As preocupações do governo brasileiro com a
questão de compras governamentais estão presentes indiretamente, sem a
necessidade de reabrir o acordo, pois, caso se deseje alterar as amplas
exceções nele incluídas, o anexo ao acordo, onde se registram as ofertas
nacionais, poderá ser modificado em razão das grandes transformações por que
passa o mundo e do novo papel do Estado no comércio e no investimento global.
Esperase que resistências pontuais do Uruguai e da Argentina possam ser
superadas.
A janela de oportunidade para a conclusão e a
assinatura do acordo está se fechando rapidamente. A análise pela UE da
resposta do Mercosul, em vista da não aceitação dos termos do Protocolo
Adicional, deveria ser rápida, como foi a do Mercosul. Se até o fim de outubro
não houver a decisão dos dois lados para assinar o acordo, dificilmente o
desfecho dos entendimentos acontecerá. Eleições na Argentina, na França e a
mudança da direção do Conselho Europeu poderão dificultar o entendimento
definitivo.
A conclusão do acordo ainda este ano, sem a
reabertura das negociações, seria importante para enfrentar os desafios que as
transformações geopolíticas estão colocando para todos os países. Em tempos de
ajustes da globalização, acordos regionais passaram a substituir os acordos
bilaterais. O acordo com o segundo mercado para o Brasil, formando um mercado
de mais de 800 milhões de pessoas, manda uma mensagem poderosa à comunidade
internacional quanto à colaboração ampliada entre duas regiões que defendem os
mesmos valores e interesses, além de sinalizar o fim do isolamento do Mercosul,
que em 30 anos assinou apenas três acordos de livre-comércio (Egito, Israel e,
mais recentemente, Cingapura).
No caso do Brasil, a assinatura do acordo
reforçaria a projeção externa do País e fortaleceria a política de
independência e equidistância numa das questões geopolíticas que dividem hoje o
mundo: as tensões entre os EUA e a China. No caso da União Europeia, ampliaria
as áreas de contato com uma região líder em segurança alimentar, energia limpa
e que passou a priorizar o meio ambiente.

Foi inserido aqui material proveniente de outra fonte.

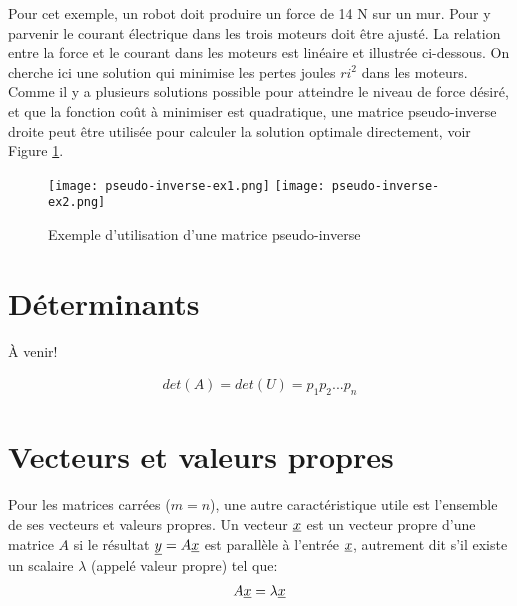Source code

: \begin{example}
Pour cet exemple, un robot doit produire un force de 14 N sur un mur. Pour y parvenir le courant électrique dans les trois moteurs doit être ajusté. La relation entre la force et le courant dans les moteurs est linéaire et illustrée ci-dessous. On cherche ici une solution qui minimise les pertes joules $ri^2$ dans les moteurs. Comme il y a plusieurs solutions possible pour atteindre le niveau de force désiré, et que la fonction coût à minimiser est quadratique, une matrice pseudo-inverse droite peut être utilisée pour calculer la solution optimale directement, voir Figure \ref{fig:pseudo-inverse-ex1}.
\begin{figure}[H]
	\centering
		\texttt{[image: pseudo-inverse-ex1.png]}
		\texttt{[image: pseudo-inverse-ex2.png]}
	\caption{Exemple d'utilisation d'une matrice pseudo-inverse}
	\label{fig:pseudo-inverse-ex1}
\end{figure}
\end{example}



\newpage
\section{Déterminants}

À venir!

\begin{align}
det(A) = det(U) = p_1 p_2 ... p_n
\end{align}

\newpage
\section{Vecteurs et valeurs propres}

Pour les matrices carrées ($m=n$), une autre caractéristique utile est l'ensemble de ses vecteurs et valeurs propres. Un vecteur $\underline{x}$ est un vecteur propre d'une matrice $A$ si le résultat $\underline{y} = A \underline{x}$ est parallèle à l'entrée $\underline{x}$, autrement dit s'il existe un scalaire $\lambda$ (appelé valeur propre) tel que:
\begin{align}
A \underline{x} = \lambda  \underline{x}
\end{align}

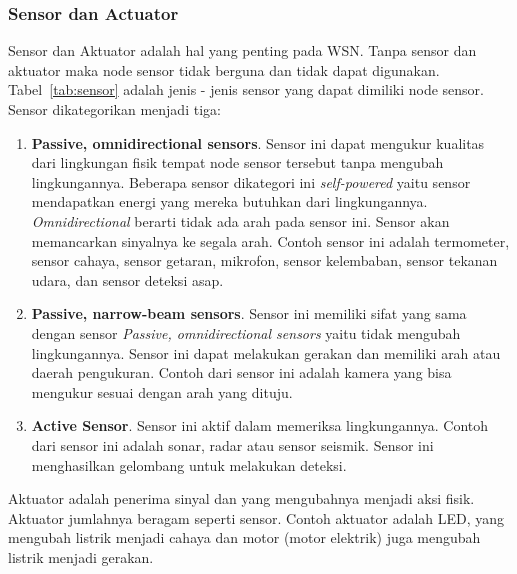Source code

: \subsubsection{Sensor dan Actuator}
Sensor dan Aktuator adalah hal yang penting pada WSN. Tanpa sensor dan aktuator maka node sensor tidak berguna dan tidak dapat digunakan. Tabel~\ref{tab:sensor} adalah jenis - jenis sensor yang dapat dimiliki node sensor. Sensor dikategorikan menjadi tiga:
\begin{enumerate}
	\item \textbf{Passive, omnidirectional sensors}. Sensor ini dapat mengukur kualitas dari lingkungan fisik tempat node sensor tersebut tanpa mengubah lingkungannya. Beberapa sensor dikategori ini \textit{self-powered} yaitu sensor mendapatkan energi yang mereka butuhkan dari lingkungannya. \textit{Omnidirectional} berarti tidak ada arah pada sensor ini. Sensor akan memancarkan sinyalnya ke segala arah. Contoh sensor ini adalah termometer, sensor cahaya, sensor getaran, mikrofon, sensor kelembaban, sensor tekanan udara, dan sensor deteksi asap.
	\item \textbf{Passive, narrow-beam sensors}. Sensor ini memiliki sifat yang sama dengan sensor \textit{Passive, omnidirectional sensors} yaitu tidak mengubah lingkungannya. Sensor ini dapat melakukan gerakan dan memiliki arah atau daerah pengukuran. Contoh dari sensor ini adalah kamera yang bisa mengukur sesuai dengan arah yang dituju.
	\item \textbf{Active Sensor}. Sensor ini aktif dalam memeriksa lingkungannya. Contoh dari sensor ini adalah sonar, radar atau sensor seismik. Sensor ini menghasilkan gelombang untuk melakukan deteksi.
\end{enumerate}

Aktuator adalah penerima sinyal dan yang mengubahnya menjadi aksi fisik. Aktuator jumlahnya beragam seperti sensor.  Contoh aktuator adalah LED, yang mengubah listrik menjadi cahaya dan motor (motor elektrik) juga mengubah listrik menjadi gerakan.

É importante lembrar, na linha dos
comentários do Mercosul, que o acordo em negociação não é só um acordo
comercial, mas um ambicioso acordo de associação estratégica, que inclui três
vertentes: a política, a de cooperação e a do livre-comércio.

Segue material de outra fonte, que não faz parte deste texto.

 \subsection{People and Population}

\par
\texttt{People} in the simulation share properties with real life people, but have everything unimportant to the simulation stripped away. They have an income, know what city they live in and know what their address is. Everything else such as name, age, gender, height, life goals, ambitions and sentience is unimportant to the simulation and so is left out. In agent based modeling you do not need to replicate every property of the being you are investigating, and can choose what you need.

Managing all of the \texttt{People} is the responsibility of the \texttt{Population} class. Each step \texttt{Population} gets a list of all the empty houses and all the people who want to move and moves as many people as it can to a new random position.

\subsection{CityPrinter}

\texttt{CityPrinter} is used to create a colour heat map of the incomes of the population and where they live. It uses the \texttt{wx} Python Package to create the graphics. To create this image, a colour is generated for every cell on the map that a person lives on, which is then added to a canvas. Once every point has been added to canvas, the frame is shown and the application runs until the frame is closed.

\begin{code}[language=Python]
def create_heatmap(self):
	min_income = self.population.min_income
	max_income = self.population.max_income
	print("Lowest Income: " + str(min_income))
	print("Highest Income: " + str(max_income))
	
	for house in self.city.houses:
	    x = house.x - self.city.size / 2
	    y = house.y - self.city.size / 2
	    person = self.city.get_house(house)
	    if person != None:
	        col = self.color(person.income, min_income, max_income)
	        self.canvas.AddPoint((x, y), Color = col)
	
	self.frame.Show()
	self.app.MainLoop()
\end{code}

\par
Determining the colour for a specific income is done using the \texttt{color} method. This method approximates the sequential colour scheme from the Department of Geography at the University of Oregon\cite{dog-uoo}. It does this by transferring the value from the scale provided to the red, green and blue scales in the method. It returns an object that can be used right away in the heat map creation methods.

Caso realmente seja possível concluir
satisfatoriamente o acordo, como espero, o Mercosul e o Brasil, em particular,
deveriam implementar políticas e medidas práticas para melhorar a
competitividade da produção interna. A redução do custo Brasil e o avanço nas
reformas estruturais, no contexto do anunciado programa de reindustrialização,
o reforço à inovação (5G e Inteligência Artificial), maior apoio às pequenas e
médias empresas e o fortalecimento institucional do Mercosul deveriam ser
algumas das prioridades.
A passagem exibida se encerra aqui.